Mi mayor problema fue siempre, y sigue siendo hasta ahora, mi poca decisión. Estube meses planeando la manera mejor de darle a conocer mis sentimientos, pero no lograba salir de ese estado de reposo emocional en que sólo podía pensar en lo que diría, sin poder concretar la pronunciacion de dos palabras que, fuera de contexto, son tan fáciles de decir: "me gustas".

Repentinamente, cuando menos lo esperaba, vino una declaración inesperada, que pretendí responder como si me hubiera preparado toda una vida para ello:
-Me he dado cuenta de que te comportas de una manera algo 'extraña' conmigo -me dijo Sarai-. Cada vez que nos vemos me siento abstraída y, de un tiempo a esta parte siento que me has empezado a gustar, que me estoy enamorando de ti.
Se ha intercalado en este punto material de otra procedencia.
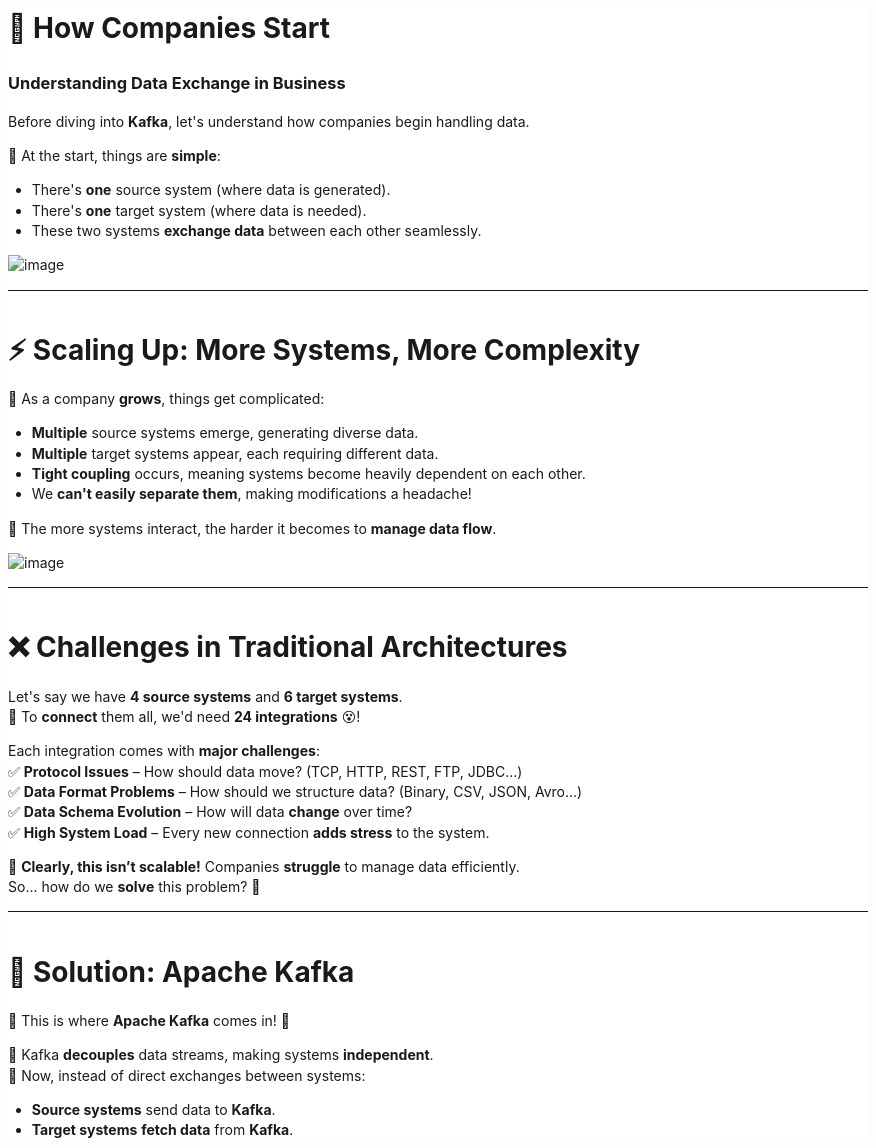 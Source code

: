 # 🚀 How Companies Start  

### Understanding Data Exchange in Business  
Before diving into **Kafka**, let's understand how companies begin handling data.

🔹 At the start, things are **simple**:  
   - There's **one** source system (where data is generated).  
   - There's **one** target system (where data is needed).  
   - These two systems **exchange data** between each other seamlessly.

![image](https://github.com/user-attachments/assets/aea045a7-28b2-45ce-a698-cad3b5b54013)

---

# ⚡ Scaling Up: More Systems, More Complexity  

🔹 As a company **grows**, things get complicated:  
   - **Multiple** source systems emerge, generating diverse data.  
   - **Multiple** target systems appear, each requiring different data.  
   - **Tight coupling** occurs, meaning systems become heavily dependent on each other.  
   - We **can't easily separate them**, making modifications a headache!  

📌 The more systems interact, the harder it becomes to **manage data flow**.

![image](https://github.com/user-attachments/assets/83960fc7-035f-4d38-9ade-becb21130480)

---

# ❌ Challenges in Traditional Architectures  

Let's say we have **4 source systems** and **6 target systems**.  
🔹 To **connect** them all, we'd need **24 integrations** 😵!  

Each integration comes with **major challenges**:  
✅ **Protocol Issues** – How should data move? (TCP, HTTP, REST, FTP, JDBC...)  
✅ **Data Format Problems** – How should we structure data? (Binary, CSV, JSON, Avro...)  
✅ **Data Schema Evolution** – How will data **change** over time?  
✅ **High System Load** – Every new connection **adds stress** to the system.  

🎯 **Clearly, this isn’t scalable!** Companies **struggle** to manage data efficiently.  
So... how do we **solve** this problem? 🤔  

---

# 🌟 Solution: Apache Kafka  

🎯 This is where **Apache Kafka** comes in! 🚀  

🔹 Kafka **decouples** data streams, making systems **independent**.  
🔹 Now, instead of direct exchanges between systems:  
   - **Source systems** send data to **Kafka**.  
   - **Target systems** **fetch data** from **Kafka**.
Sólo un beso fue mi respuesta. No atiné a nada más.
"Con toda acción ocurre siempre una reacción igual y contraria: o sea, las acciones mutuas de dos cuerpos siempre son iguales y dirigidas en sentido opuesto."

Volver a ser


Subieron ambos, tomados de la mano, a la habitación que previamente él había preparado para ella. Más bien, para ellos. Al entrar en aquel cuarto cálidamente iluminado por cuatro velas, una en cada esquina, se quedaron de pie, frente a frente, y se miraron a los ojos. Poco a poco se quitaron la ropa, mientras se tocaban y besaban, hasta llegar al momento en que quedaron completamente desnudos en la cama...

-Son doscientos mil pesos - dijo Fantine, mientras se bajaba del auto, de vuelta en el prostíbulo, cuando todo había acabado felizmente.
Él sólo arrojó un fajo de billetes por la ventana y aceleró a fondo. Se alejó de ese lugar, con una lágrima desbordando de sus ojos. Ojos que aún creían en ella.

Guerra Venusina

Al acabar la batalla, volvieron a tomar aquellas armas que habían quedado en el suelo luego de ser utilizadas por ambos guerreros. Lo único que esperaba cada uno al terminar la batalla, era que esta guerra no se terminara jamás, pues era lo mejor que les había pasado en la vida.